The Shape of Water is a 2006 documentary that gives a face and a voice to the struggles and grassroots activism of women from a number of conflicted global zones. The film ties together stories from four countries, India, Brazil, Senegal, Palestine, following the situations, activities, and personal outlooks of a variety of women engaged in a variety of social, ecological and political activism in support of women’s and human rights. The film is unique in its strong focus on the individual political situations, subjective histories, and local conflicts that shape each of its subjects’ narratives, while simultaneously investing itself in a vision of global women’s work in defense of their communities, environments, cultures, families, and bodies.
Dona Antonia, who lives in the Brazilian rainforest, speaks on behalf of the rubber tappers’ movement against agri-business, the destruction of the rainforest, and corporate exploitation of both workers and the forest in which they work. Dona Antonia has been involved for many years with this truly grassroots campaign, and gives viewers a history of the movement as well as the individual narrative of her life as an activist, mother, wife, and rubber tapper. Her narrations and personal recollections are interwoven with those of Oraiza, a young rubber tapper and mother living in the rainforest. Oraiza works non-stop for 12 to 16 hours a day, continuing the cycle of subsistence crucial to herself and her family. Dona Antonia and the filmmaker expose the threat posed to organic, small-scale rubber tappers such as Oraiza by the interests of big business and financially-motivated governmental policy, while elaborating on the history and future of the strongly egalitarian and solidarity-driven resistance movement among the rubber tappers.
The film explores of women’s activism against genital cutting practices in Senegal, making visible a number of women-led projects from the rap group ALIF, based in the capital, who make strong statements against cutting through their engaging performances, to women’s groups in small, rural communities, whose discussions negotiate and enact the conflicted discourses on front lines of the anti-cutting movement. Those who oppose cutting practices must navigate a new territory beyond a tradition sanctified by time-honored cultural custom and sustained by vocational restrictions on women, standing against both the patriarchal cultural expectations and capitalist economic realities of contemporary Senegal in their struggle to reaffirm their rights to their own bodies. The Shape of Water documents these struggles and their participants with strong focus on the voices of the involved women themselves.
In Israel/Palestine, a group of women of Arab and Israeli Jewish backgrounds have come together to form the group Women in Black, protesting the Israeli occupation of Palestine specifically and the violence that characterizes it in general. Dressing in all black to mourn the ongoing conflict’s countless victims, both Arab and Israeli, and carrying black signs bearing slogans, the women make a simple statement against the occupation by standing together in public spaces. These women have had to deal with aggressive and sometimes violent negative reactions from right-wing and pro-occupation members of the public, who attack the protestors with everything from verbal sexual harassment to physical violence. Despite these obstacles, the Women in Black have not faltered in their weekly demonstrations; now, active branches of this group exist around the globe, speaking out against destructive local conflicts and worldwide violence. Rather than associating themselves with a specific ideology or party line, the Women in Black advocate a reconciliatory approach to social conflicts that transcends ideology.

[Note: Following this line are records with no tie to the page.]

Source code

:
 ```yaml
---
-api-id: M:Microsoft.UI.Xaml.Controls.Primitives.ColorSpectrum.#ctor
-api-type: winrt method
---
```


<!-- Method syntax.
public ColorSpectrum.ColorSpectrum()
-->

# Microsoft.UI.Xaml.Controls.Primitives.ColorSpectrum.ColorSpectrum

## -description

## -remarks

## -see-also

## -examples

Finally, The Shape of Water takes us to India, where we encounter the work of two separate groups: the SEWA women’s collective, based all over India, and the Navdanya farm in the rural Himalayas. The SEWA (Self Employed Womens Association) is a hybrid labor union and social movement, its members drawn from hundreds of thousands of poor, self-employed women surviving from their work in small shops, businesses, and other micro-scale labor situations. The women who join SEWA represent a class of the populace who sustain themselves and their families outside of employment by the powerful international corporations that have overtaken much of India’s production economy. SEWA seeks to protect this way of life by providing all of its members with full self-supportability, including health care, child care, shelter, and work/income security—a radical goal, unfortunately, given the climate of drastic poverty and opposition often faced by SEWA’s members. Nonetheless, SEWA has been remarkably successful in achieving its goals, and due to the immense strength of the solidarity generated by its members, has become and continues to grow as a powerful, united women’s movement. The film excellently documents the history, practice, and current efforts of SEWA through many interviews with its committed, outspoken members.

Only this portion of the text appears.